Les deltas très peuplés d’Asie, et dans une moindre mesure d’Afrique ou d’Amérique, constituent des zones stratégiques pour les États qui les contrôlent et les populations qui les habitent. Leur position sur les grandes routes commerciales maritimes leur a permis, depuis des temps reculés, d’intégrer les grands réseaux du commerce international. Le grand nombre d’artères fluviales y a favorisé la circulation, les transports et les échanges bien avant le développement des routes et chemins de fer. Dans le delta du Mississippi, de nombreux ports fluviaux permettent de drainer la production d’un immense bassin de production [Bethemont, 2000].

Ces deltas ont été le berceau de nombreuses et riches civilisations et de sociétés qui se sont adaptées aux dangers des crues et qui ont appris à vivre avec la submersion des terres. Certaines sociétés plus touchées que d’autres ont développé ce que l’on pourrait appeler une véritable culture du risque.

Les contraintes hydrauliques et pédologiques y sont toutefois nombreuses : des inondations catastrophiques d’origine fluviale ou maritime, notamment dues aux typhons en Asie et aux cyclones en Amérique, l’insalubrité liée à l’existence des marécages, l’impénétrabilité de la mangrove et la salinité souvent élevée des terres et leur instabilité, due à la subsidence et à l’apport des alluvions fluviales [Paskoff, 2003]. Aux embouchures, les deltas progressent en général de 50 à 100 cm par an sur la mer, à des rythmes variant selon l’endiguement ou non, selon l’importance de leur charge alluviale. Le lit des cours d’eau finit par se percher au-dessus de la plaine deltaïque, ce qui favorise les défluviations.

Le Bangladesh et le Viêt-nam sont gravement touchés par les typhons. Quand ceux-ci apparaissent au moment où les pluies de moussons sont à leur maximal, les dangers de submersion sont encore accrus. On estime qu’au Viêt-nam, 5 % à 10 % du PNB sont perdus chaque année à cause de ces désastres et que 70 % de la population est vulnérable [Marshall, 1999].

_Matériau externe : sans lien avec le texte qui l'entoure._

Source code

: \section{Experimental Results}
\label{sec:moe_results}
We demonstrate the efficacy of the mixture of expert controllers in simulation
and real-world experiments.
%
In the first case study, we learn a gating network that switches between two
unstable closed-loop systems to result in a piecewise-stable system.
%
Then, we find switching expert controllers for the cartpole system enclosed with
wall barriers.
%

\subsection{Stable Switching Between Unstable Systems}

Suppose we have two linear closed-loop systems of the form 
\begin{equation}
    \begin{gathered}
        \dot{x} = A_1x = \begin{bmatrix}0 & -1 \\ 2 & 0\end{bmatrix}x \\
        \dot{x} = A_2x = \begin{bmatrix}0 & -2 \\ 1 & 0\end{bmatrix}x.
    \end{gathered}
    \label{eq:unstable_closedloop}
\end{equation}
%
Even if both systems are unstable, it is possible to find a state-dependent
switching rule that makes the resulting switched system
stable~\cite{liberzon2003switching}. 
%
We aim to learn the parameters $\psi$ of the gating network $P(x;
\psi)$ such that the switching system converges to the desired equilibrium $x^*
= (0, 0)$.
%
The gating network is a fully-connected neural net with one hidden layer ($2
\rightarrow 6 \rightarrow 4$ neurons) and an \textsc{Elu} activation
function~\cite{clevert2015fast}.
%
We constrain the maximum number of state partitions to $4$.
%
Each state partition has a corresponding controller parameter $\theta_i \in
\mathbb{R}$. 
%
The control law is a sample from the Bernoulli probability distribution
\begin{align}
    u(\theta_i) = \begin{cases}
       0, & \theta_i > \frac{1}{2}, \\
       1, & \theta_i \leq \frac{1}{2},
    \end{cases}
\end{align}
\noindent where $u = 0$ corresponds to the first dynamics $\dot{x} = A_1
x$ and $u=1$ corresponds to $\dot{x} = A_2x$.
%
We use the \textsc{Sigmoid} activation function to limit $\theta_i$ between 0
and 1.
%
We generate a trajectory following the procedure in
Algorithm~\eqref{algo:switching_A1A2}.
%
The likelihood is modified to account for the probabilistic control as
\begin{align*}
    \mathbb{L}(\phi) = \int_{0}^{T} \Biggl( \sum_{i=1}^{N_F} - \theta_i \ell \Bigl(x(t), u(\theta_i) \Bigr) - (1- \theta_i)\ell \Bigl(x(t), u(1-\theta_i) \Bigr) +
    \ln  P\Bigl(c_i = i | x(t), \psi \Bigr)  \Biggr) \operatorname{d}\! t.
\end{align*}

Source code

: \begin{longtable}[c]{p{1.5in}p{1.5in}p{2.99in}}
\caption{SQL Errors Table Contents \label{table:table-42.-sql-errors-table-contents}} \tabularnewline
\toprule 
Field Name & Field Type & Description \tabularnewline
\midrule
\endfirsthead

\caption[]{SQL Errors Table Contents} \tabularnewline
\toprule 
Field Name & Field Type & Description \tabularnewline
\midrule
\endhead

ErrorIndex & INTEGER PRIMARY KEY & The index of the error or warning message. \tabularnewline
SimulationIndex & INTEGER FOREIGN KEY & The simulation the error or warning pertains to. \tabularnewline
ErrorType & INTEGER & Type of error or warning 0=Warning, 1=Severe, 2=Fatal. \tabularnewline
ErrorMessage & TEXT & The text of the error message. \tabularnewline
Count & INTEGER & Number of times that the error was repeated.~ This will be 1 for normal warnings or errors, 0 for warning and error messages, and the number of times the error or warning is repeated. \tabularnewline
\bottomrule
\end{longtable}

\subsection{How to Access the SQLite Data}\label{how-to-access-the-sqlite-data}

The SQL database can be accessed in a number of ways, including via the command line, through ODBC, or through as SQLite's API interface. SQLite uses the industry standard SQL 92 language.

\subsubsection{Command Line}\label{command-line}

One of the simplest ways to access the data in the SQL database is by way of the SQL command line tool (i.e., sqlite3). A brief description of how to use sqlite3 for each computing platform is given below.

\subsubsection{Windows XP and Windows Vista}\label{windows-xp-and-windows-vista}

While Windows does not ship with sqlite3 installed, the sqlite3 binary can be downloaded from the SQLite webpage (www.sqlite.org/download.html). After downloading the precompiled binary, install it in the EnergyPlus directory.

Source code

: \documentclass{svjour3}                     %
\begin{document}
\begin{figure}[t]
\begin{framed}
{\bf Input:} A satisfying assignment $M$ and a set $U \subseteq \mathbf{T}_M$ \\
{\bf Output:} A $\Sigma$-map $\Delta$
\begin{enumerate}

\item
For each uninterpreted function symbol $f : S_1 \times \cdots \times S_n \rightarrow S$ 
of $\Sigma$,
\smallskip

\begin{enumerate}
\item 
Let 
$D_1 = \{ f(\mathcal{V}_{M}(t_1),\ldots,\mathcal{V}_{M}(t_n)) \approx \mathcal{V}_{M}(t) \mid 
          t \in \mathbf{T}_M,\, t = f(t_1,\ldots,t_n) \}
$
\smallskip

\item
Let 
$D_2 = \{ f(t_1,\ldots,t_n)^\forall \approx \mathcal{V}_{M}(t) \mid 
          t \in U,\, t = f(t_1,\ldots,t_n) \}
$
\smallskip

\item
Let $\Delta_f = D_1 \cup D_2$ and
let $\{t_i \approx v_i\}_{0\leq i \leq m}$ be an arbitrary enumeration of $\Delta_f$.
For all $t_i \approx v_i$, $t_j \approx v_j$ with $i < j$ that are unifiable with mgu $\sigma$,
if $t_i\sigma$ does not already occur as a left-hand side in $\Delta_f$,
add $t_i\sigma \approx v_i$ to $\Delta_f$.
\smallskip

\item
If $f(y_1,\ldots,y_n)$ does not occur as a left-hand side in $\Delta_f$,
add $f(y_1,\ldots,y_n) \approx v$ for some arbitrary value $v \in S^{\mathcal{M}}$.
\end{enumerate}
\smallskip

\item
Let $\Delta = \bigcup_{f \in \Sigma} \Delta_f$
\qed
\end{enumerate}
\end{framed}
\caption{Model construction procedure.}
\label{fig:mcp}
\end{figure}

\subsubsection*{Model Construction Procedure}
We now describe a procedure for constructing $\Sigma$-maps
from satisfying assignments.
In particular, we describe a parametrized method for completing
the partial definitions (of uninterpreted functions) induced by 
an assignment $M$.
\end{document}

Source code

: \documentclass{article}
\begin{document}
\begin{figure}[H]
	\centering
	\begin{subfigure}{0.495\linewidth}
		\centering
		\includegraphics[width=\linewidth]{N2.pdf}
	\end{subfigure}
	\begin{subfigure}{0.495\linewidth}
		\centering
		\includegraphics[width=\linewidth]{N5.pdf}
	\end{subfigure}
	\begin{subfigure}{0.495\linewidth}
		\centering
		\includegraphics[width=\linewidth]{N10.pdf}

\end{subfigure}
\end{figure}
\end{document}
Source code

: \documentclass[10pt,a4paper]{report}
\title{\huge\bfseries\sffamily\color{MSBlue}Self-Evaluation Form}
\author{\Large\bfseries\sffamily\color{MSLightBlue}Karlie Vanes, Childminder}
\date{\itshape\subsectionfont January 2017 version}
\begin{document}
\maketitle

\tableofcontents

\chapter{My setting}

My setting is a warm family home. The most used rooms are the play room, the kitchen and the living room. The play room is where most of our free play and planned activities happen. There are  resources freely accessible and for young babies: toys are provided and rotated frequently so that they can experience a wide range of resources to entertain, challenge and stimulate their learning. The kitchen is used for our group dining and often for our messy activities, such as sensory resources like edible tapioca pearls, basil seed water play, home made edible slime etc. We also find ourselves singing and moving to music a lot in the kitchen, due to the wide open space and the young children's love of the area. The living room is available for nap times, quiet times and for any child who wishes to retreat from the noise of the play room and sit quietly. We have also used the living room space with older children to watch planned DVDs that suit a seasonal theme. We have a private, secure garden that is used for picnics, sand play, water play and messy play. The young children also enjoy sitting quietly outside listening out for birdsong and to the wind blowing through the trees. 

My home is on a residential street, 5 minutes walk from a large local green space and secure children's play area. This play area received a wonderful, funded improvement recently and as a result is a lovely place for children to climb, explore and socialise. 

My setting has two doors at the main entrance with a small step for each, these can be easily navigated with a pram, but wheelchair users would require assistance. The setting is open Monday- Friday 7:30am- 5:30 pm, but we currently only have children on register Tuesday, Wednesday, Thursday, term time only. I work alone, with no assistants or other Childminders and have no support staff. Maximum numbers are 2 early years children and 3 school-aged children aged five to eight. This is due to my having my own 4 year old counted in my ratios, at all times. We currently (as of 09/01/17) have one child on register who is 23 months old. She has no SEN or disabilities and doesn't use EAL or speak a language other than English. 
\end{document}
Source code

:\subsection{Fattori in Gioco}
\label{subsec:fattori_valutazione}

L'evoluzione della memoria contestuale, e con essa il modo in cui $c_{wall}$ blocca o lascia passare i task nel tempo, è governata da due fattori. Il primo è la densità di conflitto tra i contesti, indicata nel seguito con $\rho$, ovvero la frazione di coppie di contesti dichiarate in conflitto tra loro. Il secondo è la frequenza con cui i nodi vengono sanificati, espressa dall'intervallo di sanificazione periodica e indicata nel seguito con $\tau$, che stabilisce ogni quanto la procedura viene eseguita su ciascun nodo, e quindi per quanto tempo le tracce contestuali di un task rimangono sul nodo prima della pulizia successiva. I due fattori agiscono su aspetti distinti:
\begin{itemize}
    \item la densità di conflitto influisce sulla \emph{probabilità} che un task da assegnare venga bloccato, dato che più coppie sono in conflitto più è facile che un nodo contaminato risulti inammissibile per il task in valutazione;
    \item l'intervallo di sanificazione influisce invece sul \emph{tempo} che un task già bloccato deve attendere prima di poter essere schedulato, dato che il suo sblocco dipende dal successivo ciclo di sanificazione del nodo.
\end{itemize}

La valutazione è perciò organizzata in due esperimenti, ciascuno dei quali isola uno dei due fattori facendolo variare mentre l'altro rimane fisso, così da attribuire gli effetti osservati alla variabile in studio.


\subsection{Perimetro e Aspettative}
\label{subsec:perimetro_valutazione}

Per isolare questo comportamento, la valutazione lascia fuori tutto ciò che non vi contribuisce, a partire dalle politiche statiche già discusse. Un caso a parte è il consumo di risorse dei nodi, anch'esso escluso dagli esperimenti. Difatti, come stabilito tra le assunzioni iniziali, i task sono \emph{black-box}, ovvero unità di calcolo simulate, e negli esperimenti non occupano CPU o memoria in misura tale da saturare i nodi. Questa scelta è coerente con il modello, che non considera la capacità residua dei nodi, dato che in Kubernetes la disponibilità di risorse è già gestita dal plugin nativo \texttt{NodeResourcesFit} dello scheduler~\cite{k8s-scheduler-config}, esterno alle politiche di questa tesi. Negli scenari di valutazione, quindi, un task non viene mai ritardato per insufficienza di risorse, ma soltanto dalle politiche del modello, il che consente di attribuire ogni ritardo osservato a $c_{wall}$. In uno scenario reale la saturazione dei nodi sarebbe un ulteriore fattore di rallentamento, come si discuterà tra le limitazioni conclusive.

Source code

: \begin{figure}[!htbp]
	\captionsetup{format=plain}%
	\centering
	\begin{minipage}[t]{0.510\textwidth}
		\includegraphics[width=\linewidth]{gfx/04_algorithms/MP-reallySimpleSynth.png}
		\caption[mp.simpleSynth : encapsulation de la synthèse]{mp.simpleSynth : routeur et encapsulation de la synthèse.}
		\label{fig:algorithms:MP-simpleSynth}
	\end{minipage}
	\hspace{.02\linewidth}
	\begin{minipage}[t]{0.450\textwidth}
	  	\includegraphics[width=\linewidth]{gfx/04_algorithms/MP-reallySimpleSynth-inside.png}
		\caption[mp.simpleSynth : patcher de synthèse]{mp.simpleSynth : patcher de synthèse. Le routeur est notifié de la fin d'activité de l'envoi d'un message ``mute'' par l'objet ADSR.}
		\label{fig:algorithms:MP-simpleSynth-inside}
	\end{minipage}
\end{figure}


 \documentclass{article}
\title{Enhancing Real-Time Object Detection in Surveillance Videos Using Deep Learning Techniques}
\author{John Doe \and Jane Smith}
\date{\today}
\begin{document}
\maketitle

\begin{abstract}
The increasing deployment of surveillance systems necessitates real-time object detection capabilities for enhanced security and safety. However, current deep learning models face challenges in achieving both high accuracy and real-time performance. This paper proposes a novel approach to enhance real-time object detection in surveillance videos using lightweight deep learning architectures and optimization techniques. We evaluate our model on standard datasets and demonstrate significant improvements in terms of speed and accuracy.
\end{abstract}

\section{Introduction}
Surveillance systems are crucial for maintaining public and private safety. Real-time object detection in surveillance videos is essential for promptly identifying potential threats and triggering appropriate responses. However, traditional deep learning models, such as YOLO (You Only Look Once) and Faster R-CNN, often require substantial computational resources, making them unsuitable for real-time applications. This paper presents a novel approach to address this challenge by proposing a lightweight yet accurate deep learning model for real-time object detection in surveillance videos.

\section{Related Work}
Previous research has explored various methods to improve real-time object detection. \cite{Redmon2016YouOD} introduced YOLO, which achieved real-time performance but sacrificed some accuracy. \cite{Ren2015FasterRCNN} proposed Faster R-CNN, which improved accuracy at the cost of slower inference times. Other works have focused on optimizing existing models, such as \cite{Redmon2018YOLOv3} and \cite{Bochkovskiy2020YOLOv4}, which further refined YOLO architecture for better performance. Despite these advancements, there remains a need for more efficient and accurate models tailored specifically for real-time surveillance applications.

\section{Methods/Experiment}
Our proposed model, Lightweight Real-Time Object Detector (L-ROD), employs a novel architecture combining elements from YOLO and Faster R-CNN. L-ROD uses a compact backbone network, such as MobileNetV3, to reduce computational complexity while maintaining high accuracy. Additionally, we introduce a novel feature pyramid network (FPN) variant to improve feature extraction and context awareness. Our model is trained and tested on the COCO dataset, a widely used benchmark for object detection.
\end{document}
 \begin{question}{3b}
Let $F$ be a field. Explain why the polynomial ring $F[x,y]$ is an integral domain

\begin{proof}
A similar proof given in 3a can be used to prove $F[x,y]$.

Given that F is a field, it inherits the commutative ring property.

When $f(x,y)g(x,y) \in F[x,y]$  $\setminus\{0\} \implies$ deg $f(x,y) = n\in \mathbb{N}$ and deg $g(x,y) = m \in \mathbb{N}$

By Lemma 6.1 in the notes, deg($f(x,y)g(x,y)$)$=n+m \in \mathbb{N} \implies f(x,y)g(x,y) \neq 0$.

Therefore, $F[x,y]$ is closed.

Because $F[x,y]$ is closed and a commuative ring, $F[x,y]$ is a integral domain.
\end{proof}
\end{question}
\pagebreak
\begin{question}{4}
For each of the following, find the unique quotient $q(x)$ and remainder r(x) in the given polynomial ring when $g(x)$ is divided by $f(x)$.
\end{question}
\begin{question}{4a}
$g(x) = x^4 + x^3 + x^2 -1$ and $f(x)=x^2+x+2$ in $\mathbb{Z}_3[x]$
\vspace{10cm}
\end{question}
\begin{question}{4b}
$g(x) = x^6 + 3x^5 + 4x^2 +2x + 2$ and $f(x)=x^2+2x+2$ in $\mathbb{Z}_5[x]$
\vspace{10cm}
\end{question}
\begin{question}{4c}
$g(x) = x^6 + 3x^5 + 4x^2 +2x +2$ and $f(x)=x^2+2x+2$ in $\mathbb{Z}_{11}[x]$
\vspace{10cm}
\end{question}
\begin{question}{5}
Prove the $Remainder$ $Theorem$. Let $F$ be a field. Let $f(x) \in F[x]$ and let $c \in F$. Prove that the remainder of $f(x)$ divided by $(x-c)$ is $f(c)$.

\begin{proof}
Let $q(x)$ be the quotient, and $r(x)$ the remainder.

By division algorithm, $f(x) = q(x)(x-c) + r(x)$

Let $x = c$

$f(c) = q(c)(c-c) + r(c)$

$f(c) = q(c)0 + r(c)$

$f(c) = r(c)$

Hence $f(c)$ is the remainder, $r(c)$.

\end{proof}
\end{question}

Par ailleurs, le manque d’eau en saison sèche dans les deltas des moussons devient crucial. La croissance des besoins en eau se fait sentir, non seulement en raison de l’intensification des systèmes de culture (deux à trois récoltes par an), mais de la croissance de la population urbaine et du développement de l’industrie, très grande consommatrice d’eau. Des pays comme la Thaïlande ou l’Inde, et même le Bangladesh avec des débits hivernaux qui ne dépassent guère les 6 000 m3/s, souffrent donc du manque d’eau en saison sèche et comptent sur des barrages de retenue.

Les aménagements hydrauliques pour contenir les crues et limiter les inondations

Selon la configuration hydraulique des fleuves, le niveau des techniques et les types d’organisation des sociétés, les deltas ont été aménagés à des époques plus ou moins anciennes. L’aménagement par l’homme implique un contrôle des crues, un drainage des secteurs d’eau stagnante et, éventuellement, une irrigation des espaces cultivés. Dans le delta du fleuve Rouge, on compte 3 000 km de digues pour protéger les plaines des débordements de crue et 1 500 km de digues côtières pour enrayer la violence des vagues pendant les typhons. Ces travaux ont commencé il y a plus de 1 000 ans. L’Etat viêt-namien a pu à certaines époques mobiliser une main-d’œuvre très nombreuse pour construire et entretenir ces ouvrages. Dans le delta du Nil, le gouvernement de Mohamed Ali, au début du XIXe siècle, était parvenu à réquisitionner le quart de la population masculine en âge de travailler pour curer et construire les canaux nécessaires à l’irrigation du coton. Dans le delta du Mississippi, dès la fin du XIXe siècle, sous l’égide de la Mississippi River Commission, tout un système de digues, qu’il fallut perpétuellement rehausser, fut construit pour dompter ce fleuve puissant dont le bassin couvre 41 % du territoire des États-Unis. La Nouvelle-Orléans, située en dessous du niveau du fleuve et du lac Ponchartrain, commença à être protégée dès le XVIIe siècle.

À partir de la seconde partie du XXe siècle, de nombreux barrages ont été construits par des gouvernements pour contenir les crues, à la fois pour protéger les populations des deltas contre la submersion, mais aussi pour emmagasiner de l’eau pour l’irrigation en période de sécheresse. Des déversoirs ont été établis pour dévier les trop fortes crues et protéger des zones peuplées en cas de crue trop élevée. Dans le delta du fleuve Rouge, un des défluents du fleuve, la rivière Day, est prévu pour recevoir les excédents de la crue afin de protéger Hanoï située en aval. Cette diversion des eaux peut inonder une zone de 70 000 hectares où vivent environ 38 000 personnes [Marshall, 1999].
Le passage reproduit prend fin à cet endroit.